Exercise goal:
Write each line exactly as it stands, from the line containing "- Defining the" through the end of the data.

---

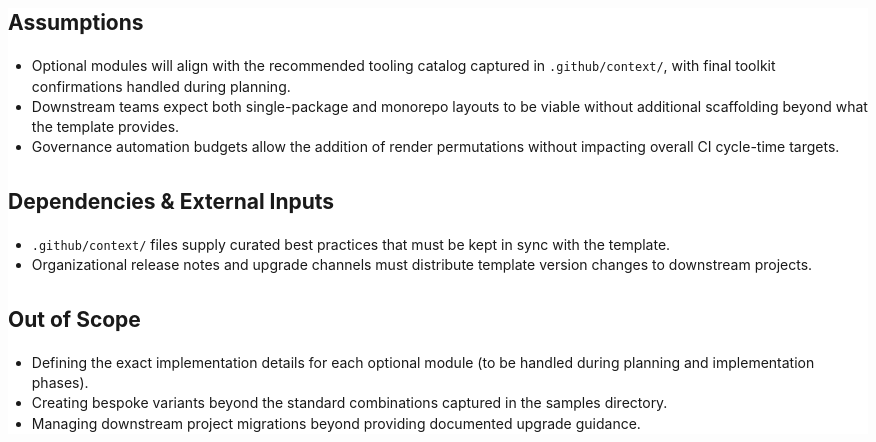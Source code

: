 ## Assumptions

- Optional modules will align with the recommended tooling catalog captured in `.github/context/`, with final toolkit confirmations handled during planning.
- Downstream teams expect both single-package and monorepo layouts to be viable without additional scaffolding beyond what the template provides.
- Governance automation budgets allow the addition of render permutations without impacting overall CI cycle-time targets.

## Dependencies & External Inputs

- `.github/context/` files supply curated best practices that must be kept in sync with the template.
- Organizational release notes and upgrade channels must distribute template version changes to downstream projects.

## Out of Scope

- Defining the exact implementation details for each optional module (to be handled during planning and implementation phases).
- Creating bespoke variants beyond the standard combinations captured in the samples directory.
- Managing downstream project migrations beyond providing documented upgrade guidance.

---

Result:
- Defining the exact implementation details for each optional module (to be handled during planning and implementation phases).
- Creating bespoke variants beyond the standard combinations captured in the samples directory.
- Managing downstream project migrations beyond providing documented upgrade guidance.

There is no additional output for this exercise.